Julian Assange has been handed a reprieve in his fight against extradition to the US after two judges ruled the WikiLeaks founder could take his case to an appeal hearing – but only if the Biden administration is unable to provide the court with suitable assurances.
The president of the king’s bench division, Victoria Sharp, and Mr Justice Johnson said Assange had real prospects of success on three of the nine grounds argued, but adjourned the leave to appeal application to give the US government three weeks to allay their concerns on the relevant matters.
If Assange had been denied permission to appeal he could have been extradited within days to face espionage charges. While the judges’ decision means he avoids that fate it leaves him facing a further wait, with his future still unresolved.
In a written judgment handed down on Tuesday, Sharp said the concerns that could be likely to succeed at appeal but which “may be capable of being addressed by assurances” were “that the applicant [Assange] is permitted to rely on the first amendment, that the applicant is not prejudiced at trial, including sentence, by reason of his nationality, that he is afforded the same first amendment protections as a United States citizen, and that the death penalty is not imposed”.
At a two-day hearing last month, which Assange was too unwell to attend, his lawyers argued that he faced a “flagrant denial of justice” if prosecuted in the US on charges relating to the publication of thousands of classified and diplomatic documents they said had exposed torture, rendition, extrajudicial killings and war crimes.
His wife, Stella Assange, expressed dismay at the judges’ decision. “What the courts have done has been to invite a political intervention from the United States … send a letter saying ‘its all OK’,” she said. “I find this astounding.
“This case is a retribution. It is a signal to all of you that if you expose the interests that are driving war they will come after you, they will put you in prison and will try to kill you.
“The Biden administration should not issue assurances. They should drop this shameful case that should never have been brought.”
Ahead of the decision there had been reports that the US government was considering a plea deal offer to Assange, allowing him to admit to a misdemeanour, which would enable him to walk free from prison in the UK but his lawyers said they were unaware of any change in approach.
Sharp stated in Tuesday’s 66-page judgment that the UK home secretary’s lawyer had accepted that there was nothing in place to prevent Assange being charged in the US with an offence that carried the death penalty and it then being imposed.
She cited as evidence of such a risk “the calls for the imposition of the death penalty by leading politicians and other public figures; the fact that the [UK-US extradition] treaty does not preclude extradition for death penalty charges, and the fact that the existing assurance does not explicitly cover the death penalty”.

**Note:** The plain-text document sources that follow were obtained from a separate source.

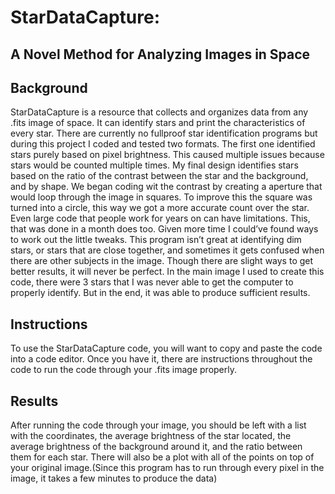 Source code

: # StarDataCapture: 
## A Novel Method for Analyzing Images in Space

## Background
StarDataCapture is a resource that collects and organizes data from any .fits image of space. It can identify stars
and print the characteristics of every star.
There are currently no fullproof star identification programs but during this project I coded and tested two
formats. The first one identified stars purely based on pixel brightness. This caused multiple issues because
stars would be counted multiple times. My final design identifies stars based on the ratio of the contrast between
the star and the background, and by shape. We began coding wit the contrast by creating a aperture that would
loop through the image in squares. To improve this the square was turned into a circle, this way we got a more
accurate count over the star.
Even large code that people work for years on can have limitations. This, that was done in a month does too.
Given more time I could’ve found ways to work out the little tweaks. This program isn’t great at identifying dim
stars, or stars that are close together, and sometimes it gets confused when there are other subjects in the image.
Though there are slight ways to get better results, it will never be perfect.
In the main image I used to create this code, there were 3 stars that I was never able to get the computer to 
properly identify. But in the end, it was able to produce sufficient results.

## Instructions
To use the StarDataCapture code, you will want to copy and paste the code into a code editor. Once you have it,
there are instructions throughout the code to run the code through your .fits image properly.

## Results
After running the code through your image, you should be left with a list with the coordinates, the average
brightness of the star located, the average brightness of the background around it, and the ratio between them for
each star. There will also be a plot with all of the points on top of your original image.(Since this program has to run through every pixel in the image, it takes a few minutes to produce the data)

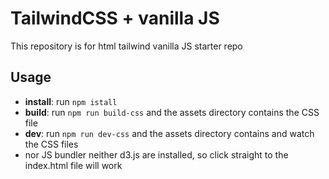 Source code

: # TailwindCSS + vanilla JS

This repository is for html tailwind vanilla JS starter repo


## Usage
- **install**: run `npm istall`
- **build**: run `npm run build-css` and the assets directory contains the CSS file
- **dev**: run `npm run dev-css` and the assets directory contains and watch the CSS files
- nor JS bundler neither d3.js are installed, so click straight to the index.html file will work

On free speech protections under the first amendment in the US, Sharp said: “He [Assange] contends that if he is given first amendment rights, the prosecution will be stopped. The first amendment is therefore of central importance to his defence to the extradition charge. Further, if he is convicted, he may wish to invoke the first amendment on the question of sentence. If he is not permitted to rely on the first amendment because of his status as a foreign national, he will thereby be prejudiced – potentially very greatly prejudiced – by reason of his nationality.”
The US has been given until 16 April to file assurances. If it does not do so, leave to appeal will be granted. If it does,, they will be considered at another hearing provisionally listed for 20 May.
Nick Vamos, a partner at Peters & Peters solicitors in London and a former head of extradition at the Crown Prosecution Service (CPS), said they were “pretty straightforward assurances for the US to provide”.
Amnesty International and the National Union of Journalists urged the US to drop the extradition case. The UN special rapporteur on torture, Dr Alice Edwards, also said she still had concerns about Assange’s “precarious mental health”.
“It is regrettable that the court did not comprehensively address the possibility of a disproportionate penalty for Mr Assange in the US, of up to 175 years and likely no less than 30 years,” she said. “Or the potential that he would likely be held in ongoing solitary confinement. Either of these could amount to inhuman treatment.”